High Performance Data Management
Location: Canberra, ACT
If you are residing in another state from that listed above, there may be some flexibility in the arrangement. Please contact the Business Development manager for more information.
Duration: 5 months
Expected start date: February/March 2018
Keywords: Database systems, Software development (SQL), Python, Java, Linux commands, metadata, Geographic Information Systems
Please note: Due to funding requirements, students must have Australian Citizenship or Permanent Residency to apply for this project. Any applicants not meeting this requirement will automatically be deemed ineligible for this project.
The National Earth and Marine Observations (NEMO) branch of Geoscience Australia has the responsibility of maintaining a large volume and broad range of earth science information products, including collections of satellite-derived and marine data. As the size and diversity of data grows, so does the complexity of processing and managing them effectively.

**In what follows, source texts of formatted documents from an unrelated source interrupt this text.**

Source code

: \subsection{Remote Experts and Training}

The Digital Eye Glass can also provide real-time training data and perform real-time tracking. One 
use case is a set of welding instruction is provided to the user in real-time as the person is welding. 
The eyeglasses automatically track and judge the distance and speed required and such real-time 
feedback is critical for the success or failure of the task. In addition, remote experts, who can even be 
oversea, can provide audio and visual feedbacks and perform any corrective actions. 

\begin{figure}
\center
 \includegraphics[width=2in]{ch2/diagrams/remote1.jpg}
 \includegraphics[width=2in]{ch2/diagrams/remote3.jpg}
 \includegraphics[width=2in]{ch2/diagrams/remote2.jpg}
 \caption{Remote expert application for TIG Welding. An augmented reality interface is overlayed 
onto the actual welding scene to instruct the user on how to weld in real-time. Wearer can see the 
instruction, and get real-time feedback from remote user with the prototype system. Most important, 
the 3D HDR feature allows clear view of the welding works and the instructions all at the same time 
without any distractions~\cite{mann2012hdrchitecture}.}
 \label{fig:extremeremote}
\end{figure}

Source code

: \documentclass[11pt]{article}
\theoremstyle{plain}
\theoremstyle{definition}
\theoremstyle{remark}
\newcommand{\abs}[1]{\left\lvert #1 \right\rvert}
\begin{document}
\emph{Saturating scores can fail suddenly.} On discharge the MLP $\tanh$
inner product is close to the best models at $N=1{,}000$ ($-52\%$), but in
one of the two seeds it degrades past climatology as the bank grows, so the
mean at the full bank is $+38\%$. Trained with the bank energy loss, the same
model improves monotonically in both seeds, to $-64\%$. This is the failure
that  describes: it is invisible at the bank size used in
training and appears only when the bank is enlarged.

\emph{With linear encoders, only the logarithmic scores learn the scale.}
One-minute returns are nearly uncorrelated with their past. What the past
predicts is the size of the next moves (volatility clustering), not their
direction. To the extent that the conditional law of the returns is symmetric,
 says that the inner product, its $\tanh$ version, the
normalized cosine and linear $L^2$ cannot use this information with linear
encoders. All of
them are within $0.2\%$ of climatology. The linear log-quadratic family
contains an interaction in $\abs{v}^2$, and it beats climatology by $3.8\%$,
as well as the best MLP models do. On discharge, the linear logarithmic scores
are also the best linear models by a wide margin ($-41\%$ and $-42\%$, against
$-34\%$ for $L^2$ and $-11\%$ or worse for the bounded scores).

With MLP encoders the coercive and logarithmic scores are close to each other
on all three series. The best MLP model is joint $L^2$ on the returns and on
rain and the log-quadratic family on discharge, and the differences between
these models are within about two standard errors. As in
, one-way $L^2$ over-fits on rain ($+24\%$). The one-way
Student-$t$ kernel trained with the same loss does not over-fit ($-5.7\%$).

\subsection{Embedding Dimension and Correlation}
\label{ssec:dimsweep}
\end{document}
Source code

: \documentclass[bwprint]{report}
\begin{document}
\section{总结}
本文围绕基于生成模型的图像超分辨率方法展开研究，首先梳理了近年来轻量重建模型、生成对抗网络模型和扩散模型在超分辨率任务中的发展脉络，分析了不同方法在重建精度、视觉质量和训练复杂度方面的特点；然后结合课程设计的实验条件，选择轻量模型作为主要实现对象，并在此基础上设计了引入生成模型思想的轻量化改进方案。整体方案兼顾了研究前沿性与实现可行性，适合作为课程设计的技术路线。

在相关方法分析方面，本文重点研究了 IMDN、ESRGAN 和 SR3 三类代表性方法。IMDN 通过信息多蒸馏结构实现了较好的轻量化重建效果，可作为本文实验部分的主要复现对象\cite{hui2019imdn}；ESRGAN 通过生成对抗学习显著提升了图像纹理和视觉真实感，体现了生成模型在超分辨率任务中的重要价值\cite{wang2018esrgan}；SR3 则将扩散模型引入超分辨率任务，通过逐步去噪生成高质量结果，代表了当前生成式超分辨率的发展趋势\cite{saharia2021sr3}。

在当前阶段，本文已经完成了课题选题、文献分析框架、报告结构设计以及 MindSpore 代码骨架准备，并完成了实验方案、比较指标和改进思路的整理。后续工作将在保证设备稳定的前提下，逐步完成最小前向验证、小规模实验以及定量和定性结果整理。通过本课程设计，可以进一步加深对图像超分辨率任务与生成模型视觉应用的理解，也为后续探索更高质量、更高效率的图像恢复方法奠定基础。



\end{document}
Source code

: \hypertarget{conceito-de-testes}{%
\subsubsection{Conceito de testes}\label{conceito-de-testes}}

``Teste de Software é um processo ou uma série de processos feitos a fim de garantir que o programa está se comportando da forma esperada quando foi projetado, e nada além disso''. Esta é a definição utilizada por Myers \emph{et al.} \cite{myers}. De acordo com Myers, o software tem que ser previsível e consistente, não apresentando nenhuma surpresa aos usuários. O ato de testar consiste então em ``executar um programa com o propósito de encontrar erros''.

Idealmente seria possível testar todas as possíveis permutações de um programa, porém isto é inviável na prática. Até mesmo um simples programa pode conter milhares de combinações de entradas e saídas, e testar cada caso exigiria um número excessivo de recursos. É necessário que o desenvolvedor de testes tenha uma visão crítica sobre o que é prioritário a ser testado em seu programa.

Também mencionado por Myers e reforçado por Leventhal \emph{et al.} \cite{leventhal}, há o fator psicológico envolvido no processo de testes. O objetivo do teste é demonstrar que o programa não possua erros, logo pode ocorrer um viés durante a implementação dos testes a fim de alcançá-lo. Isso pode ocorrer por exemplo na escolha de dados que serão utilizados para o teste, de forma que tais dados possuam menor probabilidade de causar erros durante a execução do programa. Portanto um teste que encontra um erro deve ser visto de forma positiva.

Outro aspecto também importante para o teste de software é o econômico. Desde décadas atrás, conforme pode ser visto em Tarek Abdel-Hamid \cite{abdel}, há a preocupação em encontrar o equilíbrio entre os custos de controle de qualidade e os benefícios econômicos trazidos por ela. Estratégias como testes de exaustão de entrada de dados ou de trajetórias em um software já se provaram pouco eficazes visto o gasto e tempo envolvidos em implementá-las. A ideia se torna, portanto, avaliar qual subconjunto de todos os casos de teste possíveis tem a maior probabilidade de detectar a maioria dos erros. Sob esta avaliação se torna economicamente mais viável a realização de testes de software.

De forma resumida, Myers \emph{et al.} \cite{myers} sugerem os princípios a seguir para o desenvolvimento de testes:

The scale of the problem is such that manual processes are no longer effective, and so we must look to ways of structuring and storing data in a manner that allows for automation. These are ‘Big Data’ problems, both in terms of individual data sets and for collections as a whole. Geoscience Australia are seeking an intern to assist with curating and managing large volumes of scientific information.
Research to be Conducted
Geoscience Australia is seeking assistance with developing and implementing operational workflows relating to collections of spatial environmental information. Examples of data sets include: bathymetry (seabed mapping) data, sonar collections, water column data, and sediment information, as well as data relating to the geology of the Antarctic. Geoscience Australia are seeking to improve their capabilities of storing and delivering these data sets using cloud database technology (e.g. PostGRES and PostGIS using Amazon RDS), with an eye towards delivery using web services (e.g. through GeoServer).
Research projects that relate to better delivery of this information through automation and improved provenance tracking would be of significant interest. Examples of current work include automation of bathymetry processing using MB-System, automated extraction of data footprints, and improving the ability to query data by ingesting data into databases and providing SQL views. Geoscience Australia also have links to a Drupal-based CMS and a GeoNetwork-based metadata catalogue.
Geoscience Australia makes extensive use of Amazon Web Services, and can provide access to compute instances, database services, and the necessary open source software to perform scalable computing. They also have access to a specialist AWS Cloud-Enablement team, and have a number of in-house development teams working with a variety of different programming languages and software kits.
For this project, we are seeking a candidate with:
- Experience working with database systems – specifically PostGRESQL (and PostGIS), although additional experience with technologies such as Hadoop, HBase/BigTable, or NoSQL solutions such as MongoDB etc. would be an asset.
- Some experience with software development (especially SQL) will be essential.
- Programming language of Python, although Java, PHP and possibly Scala are used.
- Some familiarity with Linux commands and bash scripting will be essential. GA principally operate using the Linux operating system, on EC2 instances provided by Amazon Web Services (AWS).
- Experience working with metadata and metadata workflows (e.g. using XML, XSL, XSD, JSON or YAML) would be beneficial.
- Experience with Geographic Information Systems (e.g. ArcGIS, QGIS) would be an asset, as well as familiarity with delivering information via Web Services (e.g. through GeoServer).
The principal expected outcome will be the development of processes workflows to support to fulfil the objectives described above. Reasonable documentation of workflows will be required (i.e. code alone would be insufficient), such that a reasonable user would be able to understand the work and be able to continue development with it.
The end result will need to be integrated with existing government business workflows and will need to align with ongoing operations. A presentation of the results to the NEMO management team would also be valuable upon completion of the project. The development of a scientific publication, if applicable, would be welcomed.
The intern will receive $3,000 per month of the internship, usually in the form of stipend payments.
It is expected that the intern will primarily undertake this research project during regular business hours, spending at least 80% of their time on-site with the industry partner. The intern will be expected to maintain contact with their academic mentor throughout the internship either through face-to-face or phone meetings as appropriate.
The intern and their academic mentor will have the opportunity to negotiate the project’s scope, milestones and timeline during the project planning stage.
To participate in the APR.Intern program, all applicants must satisfy the following criteria:
- Be a PhD student currently enrolled at an Australian University.
- PhD candidature must be confirmed.
- Applicants must have the written approval of their Principal Supervisor to undertake the internship. This approval must be submitted at the time of application.
- Have Australian Citizenship or Permanent Residency.
- Internships are also subject to any requirements stipulated by the student’s and the academic mentor’s university.
11 February 2018
INT – 0383